Find the string "main" in the entries and copy each line that has it.

○ ○ ○ ○ ○ ○ ○

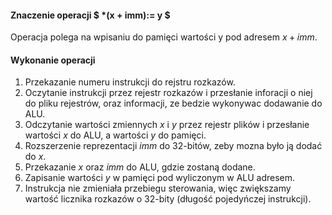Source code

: #### Znaczenie operacji $ \*(x + imm):= y $

Operacja polega na wpisaniu do pamięci wartości y pod adresem $x + imm$.

#### Wykonanie operacji

1. Przekazanie numeru instrukcji do rejstru rozkazów.
2. Oczytanie instrukcji przez rejestr rozkazów i przesłanie inforacji o niej do pliku rejestrów, oraz informacji, ze bedzie wykonywac dodawanie do ALU.
3. Odczytanie wartości zmiennych $x$ i $y$ przez rejestr plików i przesłanie wartości $x$ do ALU, a wartości $y$ do pamięci.
4. Rozszerzenie reprezentacji $imm$ do 32-bitów, zeby mozna było ją dodać do $x$.
5. Przekazanie $x$ oraz $imm$ do ALU, gdzie zostaną dodane.
6. Zapisanie wartości $y$ w pamięci pod wyliczonym w ALU adresem.
7. Instrukcja nie zmieniała przebiegu sterowania, więc zwiększamy wartość licznika rozkazów o 32-bity (długość pojedyńczej instrukcji).
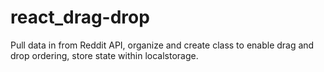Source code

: # react_drag-drop
Pull data in from Reddit API, organize and create class to enable drag and drop ordering, store state within localstorage.
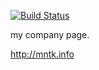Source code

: [![Build Status](https://travis-ci.org/kimihito/minotake.svg?branch=master)](https://travis-ci.org/kimihito/minotake)

my company page.

http://mntk.info
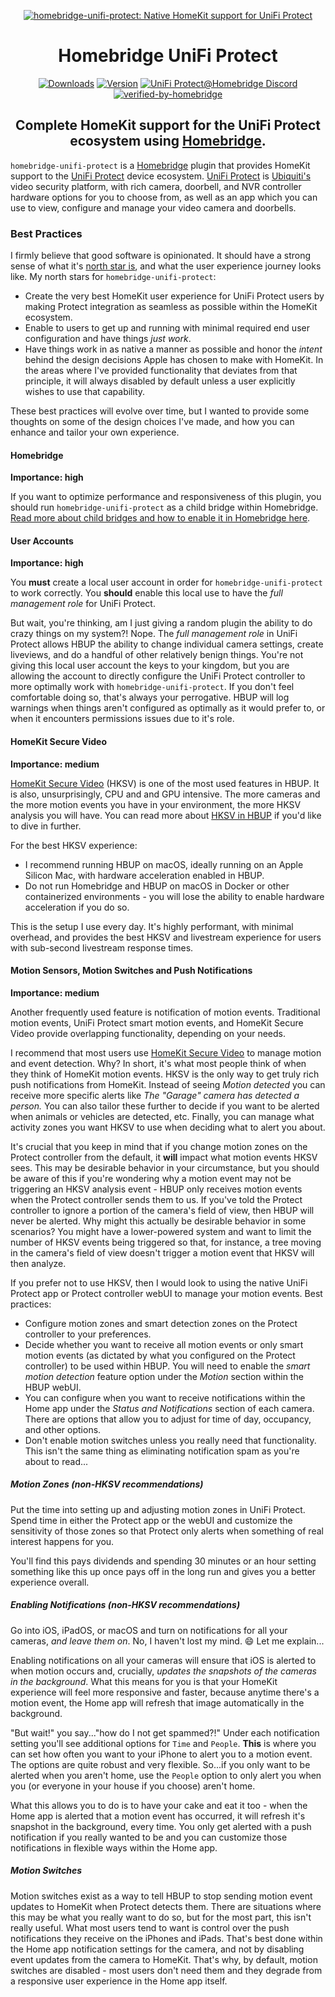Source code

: <SPAN ALIGN="CENTER" STYLE="text-align:center">
<DIV ALIGN="CENTER" STYLE="text-align:center">

[![homebridge-unifi-protect: Native HomeKit support for UniFi Protect](https://raw.githubusercontent.com/hjdhjd/homebridge-unifi-protect/main/images/homebridge-unifi-protect.svg)](https://github.com/hjdhjd/homebridge-unifi-protect)

# Homebridge UniFi Protect

[![Downloads](https://img.shields.io/npm/dt/homebridge-unifi-protect?color=%230559C9&logo=icloud&logoColor=%23FFFFFF&style=for-the-badge)](https://www.npmjs.com/package/homebridge-unifi-protect)
[![Version](https://img.shields.io/npm/v/homebridge-unifi-protect?color=%230559C9&label=Homebridge%20UniFi%20Protect&logo=ubiquiti&logoColor=%23FFFFFF&style=for-the-badge)](https://www.npmjs.com/package/homebridge-unifi-protect)
[![UniFi Protect@Homebridge Discord](https://img.shields.io/discord/432663330281226270?color=0559C9&label=Discord&logo=discord&logoColor=%23FFFFFF&style=for-the-badge)](https://discord.gg/QXqfHEW)
[![verified-by-homebridge](https://img.shields.io/badge/homebridge-verified-blueviolet?color=%23491F59&style=for-the-badge&logoColor=%23FFFFFF&logo=homebridge)](https://github.com/homebridge/homebridge/wiki/Verified-Plugins)

## Complete HomeKit support for the UniFi Protect ecosystem using [Homebridge](https://homebridge.io).
</DIV>
</SPAN>

`homebridge-unifi-protect` is a [Homebridge](https://homebridge.io) plugin that provides HomeKit support to the [UniFi Protect](https://ui.com/camera-security) device ecosystem. [UniFi Protect](https://ui.com/camera-security) is [Ubiquiti's](https://www.ui.com) video security platform, with rich camera, doorbell, and NVR controller hardware options for you to choose from, as well as an app which you can use to view, configure and manage your video camera and doorbells.

### Best Practices
I firmly believe that good software is opinionated. It should have a strong sense of what it's [north star is](https://github.com/hjdhjd/homebridge-unifi-protect#why), and what the user experience journey looks like. My north stars for `homebridge-unifi-protect`:

  * Create the very best HomeKit user experience for UniFi Protect users by making Protect integration as seamless as possible within the HomeKit ecosystem.
  * Enable to users to get up and running with minimal required end user configuration and have things *just work*.
  * Have things work in as native a manner as possible and honor the *intent* behind the design decisions Apple has chosen to make with HomeKit. In the areas where I've provided functionality that deviates from that principle, it will always disabled by default unless a user explicitly wishes to use that capability.

These best practices will evolve over time, but I wanted to provide some thoughts on some of the design choices I've made, and how you can enhance and tailor your own experience.

#### Homebridge
**Importance: high**

If you want to optimize performance and responsiveness of this plugin, you should run `homebridge-unifi-protect` as a child bridge within Homebridge. [Read more about child bridges and how to enable it in Homebridge here](https://github.com/homebridge/homebridge/wiki/Child-Bridges).

#### User Accounts
**Importance: high**

You **must** create a local user account in order for `homebridge-unifi-protect` to work correctly. You **should** enable this local use to have the *full management role* for UniFi Protect.

But wait, you're thinking, am I just giving a random plugin the ability to do crazy things on my system?! Nope. The *full management role* in UniFi Protect allows HBUP the ability to change individual camera settings, create liveviews, and do a handful of other relatively benign things. You're not giving this local user account the keys to your kingdom, but you are allowing the account to directly configure the UniFi Protect controller to more optimally work with `homebridge-unifi-protect`. If you don't feel comfortable doing so, that's always your perrogative. HBUP will log warnings when things aren't configured as optimally as it would prefer to, or when it encounters permissions issues due to it's role.

#### HomeKit Secure Video
**Importance: medium**

[HomeKit Secure Video](https://support.apple.com/guide/iphone/set-up-security-cameras-iph7bc5df9d9/ios) (HKSV) is one of the most used features in HBUP. It is also, unsurprisingly, CPU and and GPU intensive. The more cameras and the more motion events you have in your environment, the more HKSV analysis you will have. You can read more about [HKSV in HBUP](https://github.com/hjdhjd/homebridge-unifi-protect/blob/main/docs/HomeKitSecureVideo.md) if you'd like to dive in further.

For the best HKSV experience:

  * I recommend running HBUP on macOS, ideally running on an Apple Silicon Mac, with hardware acceleration enabled in HBUP.
  * Do not run Homebridge and HBUP on macOS in Docker or other containerized environments - you will lose the ability to enable hardware acceleration if you do so.

This is the setup I use every day. It's highly performant, with minimal overhead, and provides the best HKSV and livestream experience for users with sub-second livestream response times.

#### Motion Sensors, Motion Switches and Push Notifications
**Importance: medium**

Another frequently used feature is notification of motion events. Traditional motion events, UniFi Protect smart motion events, and HomeKit Secure Video provide overlapping functionality, depending on your needs.

I recommend that most users use [HomeKit Secure Video](https://support.apple.com/guide/iphone/set-up-security-cameras-iph7bc5df9d9/ios) to manage motion and event detection. Why? In short, it's what most people think of when they think of HomeKit motion events. HKSV is the only way to get truly rich push notifications from HomeKit. Instead of seeing *Motion detected* you can receive more specific alerts like *The "Garage" camera has detected a person.* You can also tailor these further to decide if you want to be alerted when animals or vehicles are detected, etc. Finally, you can manage what activity zones you want HKSV to use when deciding what to alert you about.

It's crucial that you keep in mind that if you change motion zones on the Protect controller from the default, it **will** impact what motion events HKSV sees. This may be desirable behavior in your circumstance, but you should be aware of this if you're wondering why a motion event may not be triggering an HKSV analysis event - HBUP only receives motion events when the Protect controller sends them to us. If you've told the Protect controller to ignore a portion of the camera's field of view, then HBUP will never be alerted. Why might this actually be desirable behavior in some scenarios? You might have a lower-powered system and want to limit the number of HKSV events being triggered so that, for instance, a tree moving in the camera's field of view doesn't trigger a motion event that HKSV will then analyze.

If you prefer not to use HKSV, then I would look to using the native UniFi Protect app or Protect controller webUI to manage your motion events. Best practices:

  * Configure motion zones and smart detection zones on the Protect controller to your preferences.
  * Decide whether you want to receive all motion events or only smart motion events (as dictated by what you configured on the Protect controller) to be used within HBUP. You will need to enable the *smart motion detection* feature option under the *Motion* section within the HBUP webUI.
  * You can configure when you want to receive notifications within the Home app under the *Status and Notifications* section of each camera. There are options that allow you to adjust for time of day, occupancy, and other options.
  * Don't enable motion switches unless you really need that functionality. This isn't the same thing as eliminating notification spam as you're about to read...

##### Motion Zones (non-HKSV recommendations)
Put the time into setting up and adjusting motion zones in UniFi Protect. Spend time in either the Protect app or the webUI and customize the sensitivity of those zones so that Protect only alerts when something of real interest happens for you.

You'll find this pays dividends and spending 30 minutes or an hour setting something like this up once pays off in the long run and gives you a better experience overall.

##### Enabling Notifications (non-HKSV recommendations)
Go into iOS, iPadOS, or macOS and turn on notifications for all your cameras, *and leave them on*. No, I haven't lost my mind. :smile: Let me explain...

Enabling notifications on all your cameras will ensure that iOS is alerted to when motion occurs and, crucially, *updates the snapshots of the cameras in the background*. What this means for you is that your HomeKit experience will feel more responsive and faster, because anytime there's a motion event, the Home app will refresh that image automatically in the background.

"But wait!" you say..."how do I not get spammed?!" Under each notification setting you'll see additional options for `Time` and `People`. **This** is where you can set how often you want to your iPhone to alert you to a motion event. The options are quite robust and very flexible. So...if you only want to be alerted when you aren't home, use the `People` option to only alert you when you (or everyone in your house if you choose) aren't home.

What this allows you to do is to have your cake and eat it too - when the Home app is alerted that a motion event has occurred, it will refresh it's snapshot in the background, every time. You only get alerted with a push notification if you really wanted to be and you can customize those notifications in flexible ways within the Home app.

##### Motion Switches
Motion switches exist as a way to tell HBUP to stop sending motion event updates to HomeKit when Protect detects them. There are situations where this may be what you really want to do so, but for the most part, this isn't really useful. What most users tend to want is control over the push notifications they receive on the iPhones and iPads. That's best done within the Home app notification settings for the camera, and not by disabling event updates from the camera to HomeKit. That's why, by default, motion switches are disabled - most users don't need them and they degrade from a responsive user experience in the Home app itself.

○ ○ ○ ○ ○ ○ ○

TASK RESULT ->
[![homebridge-unifi-protect: Native HomeKit support for UniFi Protect](https://raw.githubusercontent.com/hjdhjd/homebridge-unifi-protect/main/images/homebridge-unifi-protect.svg)](https://github.com/hjdhjd/homebridge-unifi-protect)
[HomeKit Secure Video](https://support.apple.com/guide/iphone/set-up-security-cameras-iph7bc5df9d9/ios) (HKSV) is one of the most used features in HBUP. It is also, unsurprisingly, CPU and and GPU intensive. The more cameras and the more motion events you have in your environment, the more HKSV analysis you will have. You can read more about [HKSV in HBUP](https://github.com/hjdhjd/homebridge-unifi-protect/blob/main/docs/HomeKitSecureVideo.md) if you'd like to dive in further.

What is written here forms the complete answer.